At this week’s IEEE International Solid-State Circuits Conference (ISSCC 2016), nanoelectronics research center imec and Holst Centre (initiated by imec and TNO) presented a 1.3nJ/b fully digital polar transmitter optimized for IoT applications and the novel IEEE 802.11ah Wi-Fi protocol, with a ten-fold power reduction as compared to state-of-the-art OFDM transmitters.
At the Consumer Electronics Show (CES 2016) in January 2016, the Wi-Fi Alliance® has introduced the HaLow ™ designation for the new low power, long range Wi-Fi protocol IEEE802.11ah, developed by the IEEE standardization committee.

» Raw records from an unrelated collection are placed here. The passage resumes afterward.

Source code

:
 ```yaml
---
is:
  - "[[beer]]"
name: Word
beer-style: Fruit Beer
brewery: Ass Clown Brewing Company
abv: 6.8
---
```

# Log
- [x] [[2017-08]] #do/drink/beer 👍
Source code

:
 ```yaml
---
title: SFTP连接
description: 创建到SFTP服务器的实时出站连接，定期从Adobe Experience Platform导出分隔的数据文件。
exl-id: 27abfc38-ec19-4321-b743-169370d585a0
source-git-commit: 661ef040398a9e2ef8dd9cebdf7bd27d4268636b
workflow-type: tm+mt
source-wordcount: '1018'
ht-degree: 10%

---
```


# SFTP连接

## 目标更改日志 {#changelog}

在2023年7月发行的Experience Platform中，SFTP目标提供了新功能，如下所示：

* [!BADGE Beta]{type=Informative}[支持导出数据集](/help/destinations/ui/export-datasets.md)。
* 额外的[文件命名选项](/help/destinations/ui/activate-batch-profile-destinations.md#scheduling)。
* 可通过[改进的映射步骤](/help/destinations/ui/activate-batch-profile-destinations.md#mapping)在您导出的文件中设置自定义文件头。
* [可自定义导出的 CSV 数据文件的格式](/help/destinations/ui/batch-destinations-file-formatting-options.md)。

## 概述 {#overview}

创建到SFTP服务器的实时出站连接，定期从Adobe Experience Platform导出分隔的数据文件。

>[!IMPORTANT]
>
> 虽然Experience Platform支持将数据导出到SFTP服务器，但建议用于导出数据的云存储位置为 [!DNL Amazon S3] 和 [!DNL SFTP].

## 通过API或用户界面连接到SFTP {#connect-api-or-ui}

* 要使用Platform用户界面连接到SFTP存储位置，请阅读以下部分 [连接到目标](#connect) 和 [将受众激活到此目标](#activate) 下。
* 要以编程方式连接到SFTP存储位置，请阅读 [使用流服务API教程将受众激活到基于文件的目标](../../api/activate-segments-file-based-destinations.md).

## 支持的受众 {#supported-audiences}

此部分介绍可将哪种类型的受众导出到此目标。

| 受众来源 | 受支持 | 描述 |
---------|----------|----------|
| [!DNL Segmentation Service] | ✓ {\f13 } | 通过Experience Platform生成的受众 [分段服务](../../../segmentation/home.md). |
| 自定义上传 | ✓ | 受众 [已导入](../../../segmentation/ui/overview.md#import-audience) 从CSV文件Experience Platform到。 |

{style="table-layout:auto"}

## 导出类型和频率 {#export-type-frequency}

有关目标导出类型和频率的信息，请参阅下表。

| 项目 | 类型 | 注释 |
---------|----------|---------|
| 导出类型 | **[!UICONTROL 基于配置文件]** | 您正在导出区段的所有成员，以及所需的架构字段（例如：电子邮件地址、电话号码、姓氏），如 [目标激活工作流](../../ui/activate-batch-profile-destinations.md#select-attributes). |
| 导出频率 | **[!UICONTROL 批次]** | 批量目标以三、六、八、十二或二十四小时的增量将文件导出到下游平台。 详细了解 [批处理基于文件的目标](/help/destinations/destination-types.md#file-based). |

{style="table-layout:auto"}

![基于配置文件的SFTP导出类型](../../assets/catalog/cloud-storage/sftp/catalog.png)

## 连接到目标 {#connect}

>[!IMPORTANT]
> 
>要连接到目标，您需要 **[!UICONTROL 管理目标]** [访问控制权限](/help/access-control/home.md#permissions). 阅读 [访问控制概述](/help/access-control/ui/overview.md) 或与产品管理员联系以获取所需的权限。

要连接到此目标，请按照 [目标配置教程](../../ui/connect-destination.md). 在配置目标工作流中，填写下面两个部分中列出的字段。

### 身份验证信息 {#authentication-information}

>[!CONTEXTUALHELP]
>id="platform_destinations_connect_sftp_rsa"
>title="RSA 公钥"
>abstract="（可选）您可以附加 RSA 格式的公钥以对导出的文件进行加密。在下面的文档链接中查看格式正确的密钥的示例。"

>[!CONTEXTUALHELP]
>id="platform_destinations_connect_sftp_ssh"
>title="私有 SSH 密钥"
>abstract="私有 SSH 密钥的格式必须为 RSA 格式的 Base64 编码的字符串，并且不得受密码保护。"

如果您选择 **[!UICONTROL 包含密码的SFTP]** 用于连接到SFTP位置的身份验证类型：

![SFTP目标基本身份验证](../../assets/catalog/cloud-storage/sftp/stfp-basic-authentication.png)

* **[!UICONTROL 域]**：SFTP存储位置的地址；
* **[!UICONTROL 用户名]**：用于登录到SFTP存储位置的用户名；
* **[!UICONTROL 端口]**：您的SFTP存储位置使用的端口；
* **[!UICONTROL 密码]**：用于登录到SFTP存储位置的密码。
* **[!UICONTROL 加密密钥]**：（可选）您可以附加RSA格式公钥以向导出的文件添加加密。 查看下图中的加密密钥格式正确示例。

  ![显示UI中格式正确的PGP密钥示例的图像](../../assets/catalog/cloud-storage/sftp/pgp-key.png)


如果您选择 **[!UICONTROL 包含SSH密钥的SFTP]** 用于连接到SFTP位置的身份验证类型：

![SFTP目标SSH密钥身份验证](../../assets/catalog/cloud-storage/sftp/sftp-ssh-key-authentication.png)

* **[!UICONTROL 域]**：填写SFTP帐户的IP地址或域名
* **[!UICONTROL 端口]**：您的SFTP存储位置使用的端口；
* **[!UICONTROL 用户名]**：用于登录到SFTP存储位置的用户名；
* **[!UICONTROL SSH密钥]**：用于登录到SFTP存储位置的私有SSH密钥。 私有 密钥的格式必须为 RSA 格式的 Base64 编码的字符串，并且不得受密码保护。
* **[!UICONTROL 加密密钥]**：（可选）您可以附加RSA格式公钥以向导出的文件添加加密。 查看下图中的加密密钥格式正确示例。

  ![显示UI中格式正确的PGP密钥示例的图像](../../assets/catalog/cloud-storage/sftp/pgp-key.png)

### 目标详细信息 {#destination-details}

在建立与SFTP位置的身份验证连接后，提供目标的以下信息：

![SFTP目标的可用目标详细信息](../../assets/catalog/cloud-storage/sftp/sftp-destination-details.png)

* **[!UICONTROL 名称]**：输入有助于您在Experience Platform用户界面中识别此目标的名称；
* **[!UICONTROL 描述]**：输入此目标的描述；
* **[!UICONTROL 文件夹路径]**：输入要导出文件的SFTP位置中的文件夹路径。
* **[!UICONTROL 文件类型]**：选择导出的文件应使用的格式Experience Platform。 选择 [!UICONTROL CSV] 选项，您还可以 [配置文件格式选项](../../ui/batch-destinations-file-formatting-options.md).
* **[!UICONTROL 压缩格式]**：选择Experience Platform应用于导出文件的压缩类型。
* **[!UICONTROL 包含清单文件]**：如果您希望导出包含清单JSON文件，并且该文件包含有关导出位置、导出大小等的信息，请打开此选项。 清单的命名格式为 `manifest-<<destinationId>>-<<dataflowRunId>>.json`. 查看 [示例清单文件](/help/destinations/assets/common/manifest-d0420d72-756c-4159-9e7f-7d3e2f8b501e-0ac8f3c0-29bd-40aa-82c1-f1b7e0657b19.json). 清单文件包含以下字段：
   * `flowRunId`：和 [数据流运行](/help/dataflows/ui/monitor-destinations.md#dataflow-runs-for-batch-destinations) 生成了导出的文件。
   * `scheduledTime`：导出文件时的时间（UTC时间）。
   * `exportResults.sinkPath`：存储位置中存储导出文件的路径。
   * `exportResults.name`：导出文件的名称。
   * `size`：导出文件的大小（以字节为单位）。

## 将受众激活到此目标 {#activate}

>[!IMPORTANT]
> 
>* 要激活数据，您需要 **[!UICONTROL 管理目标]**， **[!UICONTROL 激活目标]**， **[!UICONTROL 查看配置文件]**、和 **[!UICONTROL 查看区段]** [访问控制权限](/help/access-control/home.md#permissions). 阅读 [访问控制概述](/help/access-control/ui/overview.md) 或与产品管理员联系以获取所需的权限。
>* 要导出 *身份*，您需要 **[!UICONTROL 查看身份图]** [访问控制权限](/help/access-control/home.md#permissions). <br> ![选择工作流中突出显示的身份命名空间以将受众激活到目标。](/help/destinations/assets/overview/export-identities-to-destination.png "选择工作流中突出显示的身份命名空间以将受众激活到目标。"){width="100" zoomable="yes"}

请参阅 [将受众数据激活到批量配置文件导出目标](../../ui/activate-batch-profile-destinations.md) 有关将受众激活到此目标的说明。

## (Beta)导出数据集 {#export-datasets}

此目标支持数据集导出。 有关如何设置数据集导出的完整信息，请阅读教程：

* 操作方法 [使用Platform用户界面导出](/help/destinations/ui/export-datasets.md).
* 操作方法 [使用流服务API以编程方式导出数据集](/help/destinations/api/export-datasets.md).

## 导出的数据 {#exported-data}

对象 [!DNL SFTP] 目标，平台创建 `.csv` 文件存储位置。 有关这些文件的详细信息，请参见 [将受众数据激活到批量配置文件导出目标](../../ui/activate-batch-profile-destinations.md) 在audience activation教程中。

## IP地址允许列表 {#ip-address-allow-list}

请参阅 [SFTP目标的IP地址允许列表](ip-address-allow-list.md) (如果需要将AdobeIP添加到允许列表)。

This new protocol is especially optimized for Internet-of-Things applications. Compared to other IoT standards, its sub-GHz carrier frequency and mandatory modes with 1MHz/2MHz channel bandwidths allow devices to operate in a longer range with scalable data rates from 150kb/s to 2.1Mb/s. The standard uses OFDM to improve the link robustness against fading, which is important in urban environments, and to achieve a high spectral efficiency (data rate over a given bandwidth).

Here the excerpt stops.